Lawsuit includes allegations of serious errors and misconduct by City officials
Published : Tuesday, September 3, 2019 | 4:21 PM
Tuesday, a finalist who won a coveted commercial cannabis permit to operate in the City of Pasadena filed a federal lawsuit against the City, alleging Pasadena officials had botched the process, violated their own regulations and harmed the appellant, The Atrium Group LLC.
Atrium Group lawyers filed the lawsuit in federal District Court. It names the City of Pasadena, City Manager Steven Mermell, Planning Director David Reyes, and other parties as defendants and alleges that serious errors and official misconduct took place during the recent ranking of 122 screening applications that were received by the City, which resulted in Harvest of Pasadena, LLC being wrongfully named as one of only six companies entitled to apply for a cannabis retail permit.
Atrium said in the suit it has been left with no recourse other than to seek a remedy in a court of law. In addition to an award of monetary damages, Atrium is also asking the court to order the City of Pasadena to stop processing Harvest’s permit application and to disqualify the company from further consideration.
See a copy of the lawsuit filed today in U.S. District Court against the City of Pasadena by marijuana retailer The Atrium Group, LLC
Atrium alleges that Pasadena’s City Manager and Planning Director failed to disqualify Harvest even after they knew its application was replete with material omissions and false information.
Although Atrium was ultimately selected as one of the top six applicants, its ability to open a cannabis store in Pasadena has been effectively blocked due to the illegitimate participation of Harvest in the permitting process, according to the suit.

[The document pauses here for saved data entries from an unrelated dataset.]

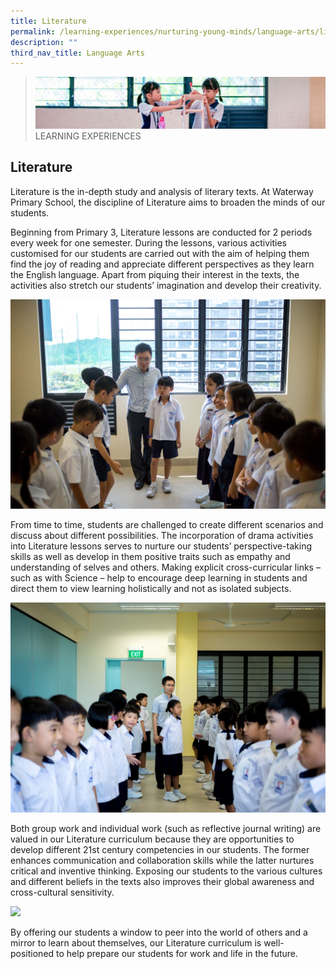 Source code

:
 ```yaml
---
title: Literature
permalink: /learning-experiences/nurturing-young-minds/language-arts/literature/
description: ""
third_nav_title: Language Arts
---
```

>![](/images/Learning%20Experiences/learning-experiences_banner.jpg)
>LEARNING EXPERIENCES

## Literature


Literature is the in-depth study and analysis of literary texts. At Waterway Primary School, the discipline of Literature aims to broaden the minds of our students.

  

Beginning from Primary 3, Literature lessons are conducted for 2 periods every week for one semester. During the lessons, various activities customised for our students are carried out with the aim of helping them find the joy of reading and appreciate different perspectives as they learn the English language. Apart from piquing their interest in the texts, the activities also stretch our students’ imagination and develop their creativity.

![](/images/Learning%20Experiences/Literature%201.jpg)

From time to time, students are challenged to create different scenarios and discuss about different possibilities. The incorporation of drama activities into Literature lessons serves to nurture our students’ perspective-taking skills as well as develop in them positive traits such as empathy and understanding of selves and others. Making explicit cross-curricular links – such as with Science – help to encourage deep learning in students and direct them to view learning holistically and not as isolated subjects.


![](/images/Learning%20Experiences/Literature%202.jpg)


Both group work and individual work (such as reflective journal writing) are valued in our Literature curriculum because they are opportunities to develop different 21st century competencies in our students. The former enhances communication and collaboration skills while the latter nurtures critical and inventive thinking. Exposing our students to the various cultures and different beliefs in the texts also improves their global awareness and cross-cultural sensitivity.

![](/images/Learning%20Experiences/Literature%203.jpg)

By offering our students a window to peer into the world of others and a mirror to learn about themselves, our Literature curriculum is well-positioned to help prepare our students for work and life in the future.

A Pasadena spokesperson acknowledged the lawsuit.
“We can confirm that late this afternoon we were served with a lawsuit filed by The Atrium Group,” said City Press Information Officer Lisa Derderian. “We have no comment on the lawsuit at this time.”
Chris Berman, Chief Operating Officer of Atrium Group, however, did comment on his company’s position towards City officials in a statement released Tuesday afternoon.
“By allowing this one company to evade the rules, the City failed to protect the integrity of a process that Pasadena voters intended to be both competitive and fair— where the rules promised there would be no favorites and where every applicant was to be held accountable to the rules established by the City.”
Berman went on to add: “Unfortunately, as a result of the clear bias that the City Manager and Planning Director have shown towards Harvest, Pasadena’s very first cannabis permitting program has been corrupted and cannot be saved until Harvest is judged by the very same rules that the City demanded 121 other applicants to meet.”